How to Strip Wallpaper (The Proper Way) — UK DIY Guide
Step-by-step guide to stripping wallpaper with a steamer: vinyl, painted, multi-layered and the stubborn 1970s stuff. Works for single rooms and full decorating projects.
Stripping wallpaper by hand with warm water and a scraper works on plain paper from the last few years. For anything older, vinyl, textured, or painted over, you need a wallpaper steamer — it will save you half a day of frustrated scraping.
Tools you actually need
- A wallpaper steamer (electric, ~5-minute warm-up) — rent for £12–£20/day
- A perforation tool (a.k.a. "scoring wheel") — £5 from any DIY shop
- A broad scraper (100mm minimum) — not a plasterer's trowel, not a Stanley knife
- Dust sheets and masking tape for skirting boards
- A bucket for the soaked paper
- Nitrile gloves (optional, but the glue is surprisingly sticky)
Step-by-step
- Move furniture to the middle of the room and cover with a dust sheet. Tape plastic over sockets and switches — water in a live socket trips the circuit.
- Score the wallpaper with the perforation tool, covering the whole wall in a criss-cross pattern. Firm pressure, not hard — you want to cut through the vinyl top layer, not gouge the plaster.
- Fill the steamer to the line, switch on. It takes 3–5 minutes to reach steam.
- Work top-down. Hold the steam plate against a 30cm × 30cm patch for about 20 seconds. Move the plate to the adjacent patch, and immediately scrape the patch you just steamed. The paper should lift in strips.
- Drop the stripped paper straight into the bucket. Do not let it pile on the floor — it sticks.
- When you finish a wall, wipe it down with a sponge and warm water to remove residual glue. This matters: new paper or paint applied over old glue peels in a month.
Common mistakes
- Skipping the score. Steam needs a path through vinyl or painted wallpaper. No score = no progress.
- Holding the steamer plate too long (60s+) on one spot. That soaks the plaster backing and you end up re-skimming. 20–30 seconds is plenty.
- Using a sharp scraper (Stanley knife, chisel). It gouges plaster. A broad, flexible scraper does the job without damage.
- Not wiping glue residue. New paint over old paste = visible lines under finish coat within weeks.
How long does it take?
A 3×3m standard UK bedroom with single-layer paper: 1–2 hours. Vinyl or painted wallpaper: 3–4 hours. Multi-layered (three or more layers of paper stuck on top of each other — common in 1970s houses): a full day. Allow more if you find unexpected damp behind the paper.
Frequently asked questions
Do I really need a wallpaper steamer, or will hot water work?

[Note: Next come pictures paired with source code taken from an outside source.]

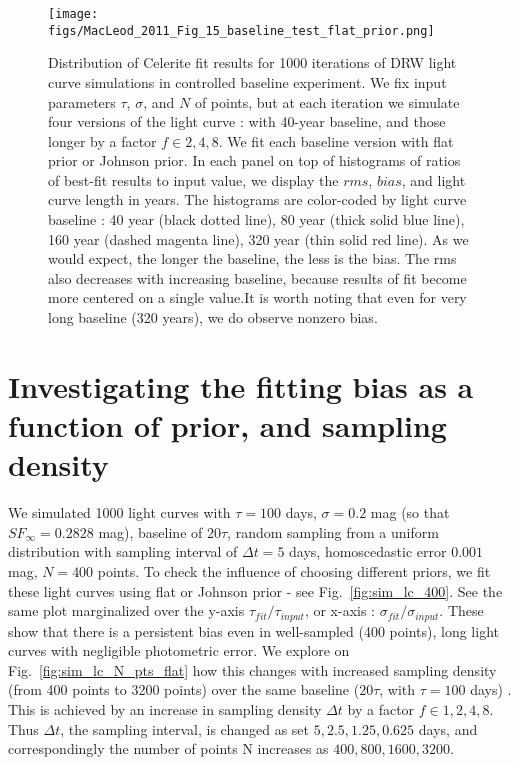 \documentclass[fleqn,usenatbib]{mnras}  %
\begin{document}
\begin{figure}
\texttt{[image: figs/MacLeod\_2011\_Fig\_15\_baseline\_test\_flat\_prior.png]}
\caption{Distribution of Celerite fit results for 1000 iterations of DRW light curve simulations in controlled baseline experiment.  We fix input parameters $\tau$, $\sigma$, and $N$ of points,  but at each iteration we simulate four versions of the light curve  : with 40-year baseline, and those longer by a factor $f \in {2,4,8}$. We fit each baseline version with flat prior or Johnson prior. In each panel  on top of histograms of ratios of best-fit results to input value, we display the $rms$, $bias$, and light curve length in years. The histograms are color-coded by light curve baseline : 40 year (black dotted line), 80 year (thick solid blue line), 160 year (dashed magenta line), 320 year (thin solid red line). As we would expect, the longer the baseline, the less is the bias. The rms also decreases with increasing baseline, because results of fit become more centered on a single value.It is worth noting that even for very long baseline (320 years), we do observe nonzero bias.  }
\label{fig:macleod11_15_baseline}
\end{figure}


\section{Investigating the fitting bias as a function of prior, and sampling density}
We simulated 1000 light curves with $\tau=100$ days, $\sigma=0.2$ mag (so that $SF_{\infty}=0.2828$ mag), baseline of $20 \tau$, random sampling from  a uniform distribution with sampling interval of $\Delta t=5$ days,   homoscedastic error $0.001$ mag, $N=400$ points. To check the influence of choosing different priors, we fit these light curves  using flat or Johnson prior - see Fig.~\ref{fig:sim_lc_400}. See the same plot marginalized over the y-axis $\tau_{fit} / \tau_{input}$, or x-axis : $\sigma_{fit} / \sigma_{input}$. These show that there is a persistent bias even in well-sampled (400 points), long light curves with negligible photometric error. We explore on Fig.~\ref{fig:sim_lc_N_pts_flat} how this changes with increased sampling density (from 400 points to 3200 points) over the same baseline ($20 \tau$, with $\tau=100$ days) . This is achieved by an increase in sampling density $\Delta t$ by a factor $f \in {1,2,4,8}$. Thus $\Delta t$, the sampling interval, is changed as set ${5,2.5, 1.25, 0.625} $ days, and correspondingly the number of points N increases as ${400,800,1600,3200}$.
\end{document}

For plain, non-vinyl paper from the last decade, warm soapy water + a scraper works. For vinyl, painted wallpaper, textured paper, or anything stuck to a plaster wall, a steamer is 5× faster and leaves plaster intact.

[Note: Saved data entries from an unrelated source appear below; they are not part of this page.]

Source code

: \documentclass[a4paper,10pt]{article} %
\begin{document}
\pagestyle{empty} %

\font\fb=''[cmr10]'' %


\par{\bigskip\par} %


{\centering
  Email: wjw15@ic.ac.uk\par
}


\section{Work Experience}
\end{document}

Will a wallpaper steamer damage my plaster?
Only if you hold the plate in one spot for 60+ seconds. Sound plaster handles a 20–30 second dwell without issue. If your plaster is already blown (hollow when tapped), steaming will reveal it — which is better found out now than after re-papering.
Can I strip wallpaper without a steamer?
Yes, using warm water + a scraper, or a proprietary wallpaper-stripping solution. It takes much longer for vinyl or painted wallpaper. Hiring a steamer for £12–£20 is usually worth the time saved.
Should I strip wallpaper before painting?
Yes. Painting over old wallpaper looks acceptable for about 4–6 weeks, then seams bubble, lift and fail. Strip first, wash the walls, let dry, then paint.